▶ Exercise instructions: Could you repeat all of the entries below, character for character?

'''

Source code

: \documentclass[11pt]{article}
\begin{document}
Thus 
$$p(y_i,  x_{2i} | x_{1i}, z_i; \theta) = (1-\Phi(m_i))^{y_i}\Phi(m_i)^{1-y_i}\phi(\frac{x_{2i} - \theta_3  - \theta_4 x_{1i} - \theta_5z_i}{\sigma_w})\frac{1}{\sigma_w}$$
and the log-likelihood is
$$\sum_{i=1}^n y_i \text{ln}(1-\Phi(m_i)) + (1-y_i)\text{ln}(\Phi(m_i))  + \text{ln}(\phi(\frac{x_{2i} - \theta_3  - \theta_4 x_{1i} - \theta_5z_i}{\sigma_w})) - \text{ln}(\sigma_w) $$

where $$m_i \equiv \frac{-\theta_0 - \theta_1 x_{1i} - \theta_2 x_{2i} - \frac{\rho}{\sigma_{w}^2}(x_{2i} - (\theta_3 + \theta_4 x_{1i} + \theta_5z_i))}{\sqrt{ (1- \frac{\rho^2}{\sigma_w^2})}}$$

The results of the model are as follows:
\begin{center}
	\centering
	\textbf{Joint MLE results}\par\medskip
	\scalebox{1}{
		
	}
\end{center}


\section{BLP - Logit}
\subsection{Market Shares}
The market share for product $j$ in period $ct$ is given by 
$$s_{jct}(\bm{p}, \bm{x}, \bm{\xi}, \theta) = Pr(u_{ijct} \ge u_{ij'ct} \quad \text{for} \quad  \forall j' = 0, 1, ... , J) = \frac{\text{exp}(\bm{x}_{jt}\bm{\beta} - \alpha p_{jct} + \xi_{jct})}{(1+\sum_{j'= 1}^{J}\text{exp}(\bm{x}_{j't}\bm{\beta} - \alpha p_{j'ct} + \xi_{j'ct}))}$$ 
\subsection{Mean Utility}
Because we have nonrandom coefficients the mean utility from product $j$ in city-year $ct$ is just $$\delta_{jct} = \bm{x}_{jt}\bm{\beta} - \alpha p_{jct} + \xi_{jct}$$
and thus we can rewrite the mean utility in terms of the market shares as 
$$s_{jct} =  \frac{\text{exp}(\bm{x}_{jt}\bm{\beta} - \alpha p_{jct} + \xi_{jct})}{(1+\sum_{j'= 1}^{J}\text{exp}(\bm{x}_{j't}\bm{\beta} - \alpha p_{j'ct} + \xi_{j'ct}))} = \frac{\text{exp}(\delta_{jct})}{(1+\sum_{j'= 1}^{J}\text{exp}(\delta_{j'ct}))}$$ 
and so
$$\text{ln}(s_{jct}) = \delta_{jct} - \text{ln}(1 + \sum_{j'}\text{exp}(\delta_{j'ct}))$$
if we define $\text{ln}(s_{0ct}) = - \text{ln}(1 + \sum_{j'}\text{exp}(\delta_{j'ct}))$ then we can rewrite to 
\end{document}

'''

▶ Answer to the exercise:
Source code

: \documentclass[11pt]{article}
\begin{document}
Thus 
$$p(y_i,  x_{2i} | x_{1i}, z_i; \theta) = (1-\Phi(m_i))^{y_i}\Phi(m_i)^{1-y_i}\phi(\frac{x_{2i} - \theta_3  - \theta_4 x_{1i} - \theta_5z_i}{\sigma_w})\frac{1}{\sigma_w}$$
and the log-likelihood is
$$\sum_{i=1}^n y_i \text{ln}(1-\Phi(m_i)) + (1-y_i)\text{ln}(\Phi(m_i))  + \text{ln}(\phi(\frac{x_{2i} - \theta_3  - \theta_4 x_{1i} - \theta_5z_i}{\sigma_w})) - \text{ln}(\sigma_w) $$

where $$m_i \equiv \frac{-\theta_0 - \theta_1 x_{1i} - \theta_2 x_{2i} - \frac{\rho}{\sigma_{w}^2}(x_{2i} - (\theta_3 + \theta_4 x_{1i} + \theta_5z_i))}{\sqrt{ (1- \frac{\rho^2}{\sigma_w^2})}}$$

The results of the model are as follows:
\begin{center}
	\centering
	\textbf{Joint MLE results}\par\medskip
	\scalebox{1}{
		
	}
\end{center}


\section{BLP - Logit}
\subsection{Market Shares}
The market share for product $j$ in period $ct$ is given by 
$$s_{jct}(\bm{p}, \bm{x}, \bm{\xi}, \theta) = Pr(u_{ijct} \ge u_{ij'ct} \quad \text{for} \quad  \forall j' = 0, 1, ... , J) = \frac{\text{exp}(\bm{x}_{jt}\bm{\beta} - \alpha p_{jct} + \xi_{jct})}{(1+\sum_{j'= 1}^{J}\text{exp}(\bm{x}_{j't}\bm{\beta} - \alpha p_{j'ct} + \xi_{j'ct}))}$$ 
\subsection{Mean Utility}
Because we have nonrandom coefficients the mean utility from product $j$ in city-year $ct$ is just $$\delta_{jct} = \bm{x}_{jt}\bm{\beta} - \alpha p_{jct} + \xi_{jct}$$
and thus we can rewrite the mean utility in terms of the market shares as 
$$s_{jct} =  \frac{\text{exp}(\bm{x}_{jt}\bm{\beta} - \alpha p_{jct} + \xi_{jct})}{(1+\sum_{j'= 1}^{J}\text{exp}(\bm{x}_{j't}\bm{\beta} - \alpha p_{j'ct} + \xi_{j'ct}))} = \frac{\text{exp}(\delta_{jct})}{(1+\sum_{j'= 1}^{J}\text{exp}(\delta_{j'ct}))}$$ 
and so
$$\text{ln}(s_{jct}) = \delta_{jct} - \text{ln}(1 + \sum_{j'}\text{exp}(\delta_{j'ct}))$$
if we define $\text{ln}(s_{0ct}) = - \text{ln}(1 + \sum_{j'}\text{exp}(\delta_{j'ct}))$ then we can rewrite to 
\end{document}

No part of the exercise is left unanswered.